_DIRECTIONS:_ Isolate every line in the records below with "ASCII" in it.

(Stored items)
= = = = = = =

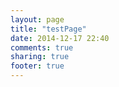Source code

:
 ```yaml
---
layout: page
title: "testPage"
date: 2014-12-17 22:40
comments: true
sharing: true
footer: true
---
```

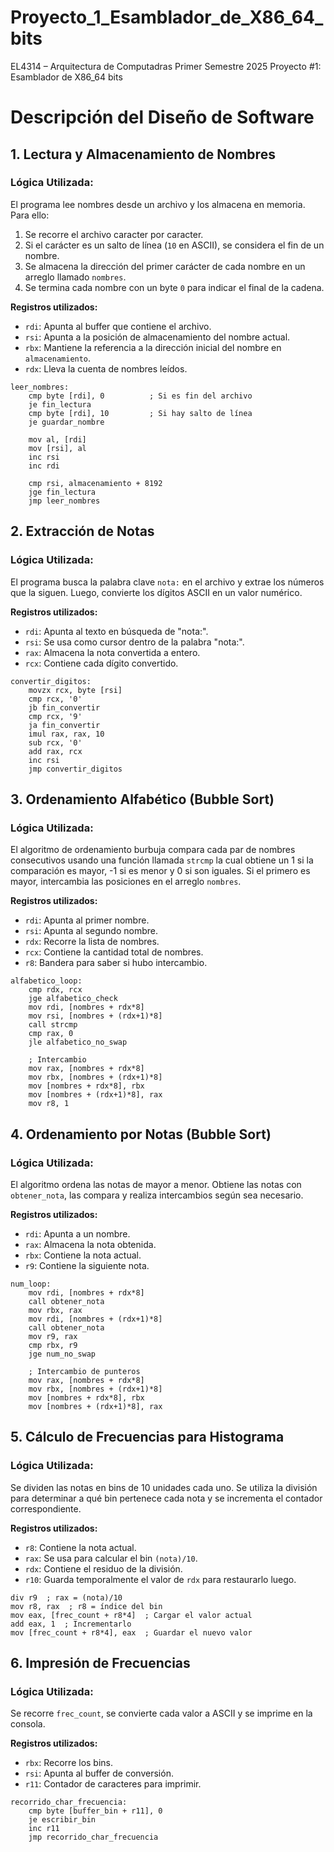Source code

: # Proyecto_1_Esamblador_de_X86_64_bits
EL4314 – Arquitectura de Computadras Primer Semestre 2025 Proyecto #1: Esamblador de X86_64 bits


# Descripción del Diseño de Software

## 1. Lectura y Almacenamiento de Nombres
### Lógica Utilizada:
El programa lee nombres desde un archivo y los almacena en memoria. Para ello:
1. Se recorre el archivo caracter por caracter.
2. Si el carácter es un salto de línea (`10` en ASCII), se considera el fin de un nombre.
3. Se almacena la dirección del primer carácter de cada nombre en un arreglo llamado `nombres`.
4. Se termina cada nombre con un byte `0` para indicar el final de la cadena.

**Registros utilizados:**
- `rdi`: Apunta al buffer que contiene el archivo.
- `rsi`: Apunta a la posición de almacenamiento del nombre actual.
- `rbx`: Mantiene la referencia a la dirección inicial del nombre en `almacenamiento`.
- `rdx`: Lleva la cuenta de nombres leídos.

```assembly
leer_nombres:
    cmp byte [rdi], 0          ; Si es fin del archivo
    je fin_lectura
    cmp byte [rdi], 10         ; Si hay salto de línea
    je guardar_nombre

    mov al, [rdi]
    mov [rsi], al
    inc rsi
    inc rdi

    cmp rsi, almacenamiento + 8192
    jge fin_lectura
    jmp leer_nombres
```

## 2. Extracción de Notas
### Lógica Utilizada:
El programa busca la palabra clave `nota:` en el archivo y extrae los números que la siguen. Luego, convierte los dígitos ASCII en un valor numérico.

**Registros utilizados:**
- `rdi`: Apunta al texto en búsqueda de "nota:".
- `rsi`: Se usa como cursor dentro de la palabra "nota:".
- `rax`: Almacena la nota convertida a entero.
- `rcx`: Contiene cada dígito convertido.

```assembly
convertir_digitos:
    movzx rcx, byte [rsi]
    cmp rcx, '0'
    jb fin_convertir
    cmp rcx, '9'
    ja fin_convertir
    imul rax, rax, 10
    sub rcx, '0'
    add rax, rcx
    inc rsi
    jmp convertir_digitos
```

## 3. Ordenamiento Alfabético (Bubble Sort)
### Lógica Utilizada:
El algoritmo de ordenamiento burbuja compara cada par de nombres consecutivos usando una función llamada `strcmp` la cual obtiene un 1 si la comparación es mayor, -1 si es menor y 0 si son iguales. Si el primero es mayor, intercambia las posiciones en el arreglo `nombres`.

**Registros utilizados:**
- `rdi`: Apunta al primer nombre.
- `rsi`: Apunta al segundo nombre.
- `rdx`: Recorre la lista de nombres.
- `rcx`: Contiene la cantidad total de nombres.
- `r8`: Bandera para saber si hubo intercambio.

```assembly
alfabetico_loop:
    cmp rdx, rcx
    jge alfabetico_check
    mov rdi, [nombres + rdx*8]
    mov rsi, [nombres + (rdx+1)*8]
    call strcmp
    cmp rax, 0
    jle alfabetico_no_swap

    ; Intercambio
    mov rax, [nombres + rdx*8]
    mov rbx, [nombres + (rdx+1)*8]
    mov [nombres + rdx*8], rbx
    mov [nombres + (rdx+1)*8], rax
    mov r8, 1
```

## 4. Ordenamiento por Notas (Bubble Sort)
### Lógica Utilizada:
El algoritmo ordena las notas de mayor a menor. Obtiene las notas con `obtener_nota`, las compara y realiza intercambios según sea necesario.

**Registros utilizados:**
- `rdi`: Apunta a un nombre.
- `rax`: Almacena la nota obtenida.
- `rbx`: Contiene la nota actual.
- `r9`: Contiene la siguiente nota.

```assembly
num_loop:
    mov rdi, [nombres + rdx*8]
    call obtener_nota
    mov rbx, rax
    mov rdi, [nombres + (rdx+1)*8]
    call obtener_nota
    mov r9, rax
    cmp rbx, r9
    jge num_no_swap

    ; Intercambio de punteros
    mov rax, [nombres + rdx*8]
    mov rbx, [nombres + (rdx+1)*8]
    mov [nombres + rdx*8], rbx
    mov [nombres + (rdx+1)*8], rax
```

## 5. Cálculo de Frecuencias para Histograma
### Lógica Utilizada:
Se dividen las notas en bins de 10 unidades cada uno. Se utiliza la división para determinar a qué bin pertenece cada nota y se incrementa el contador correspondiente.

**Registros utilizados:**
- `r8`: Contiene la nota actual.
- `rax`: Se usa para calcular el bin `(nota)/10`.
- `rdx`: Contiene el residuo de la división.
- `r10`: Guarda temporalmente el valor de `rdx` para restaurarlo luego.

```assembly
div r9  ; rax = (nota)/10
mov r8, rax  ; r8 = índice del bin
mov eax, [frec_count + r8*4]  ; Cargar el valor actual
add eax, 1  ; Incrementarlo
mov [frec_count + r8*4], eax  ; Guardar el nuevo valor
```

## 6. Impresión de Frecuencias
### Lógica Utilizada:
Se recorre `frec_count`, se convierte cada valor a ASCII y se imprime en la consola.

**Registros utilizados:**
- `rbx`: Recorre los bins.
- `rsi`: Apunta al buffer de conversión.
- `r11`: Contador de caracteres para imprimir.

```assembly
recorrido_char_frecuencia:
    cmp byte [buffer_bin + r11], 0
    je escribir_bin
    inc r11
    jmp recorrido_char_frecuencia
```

= = = = = = =

_EXERCISE OUTPUT:_
2. Si el carácter es un salto de línea (`10` en ASCII), se considera el fin de un nombre.
El programa busca la palabra clave `nota:` en el archivo y extrae los números que la siguen. Luego, convierte los dígitos ASCII en un valor numérico.
Se recorre `frec_count`, se convierte cada valor a ASCII y se imprime en la consola.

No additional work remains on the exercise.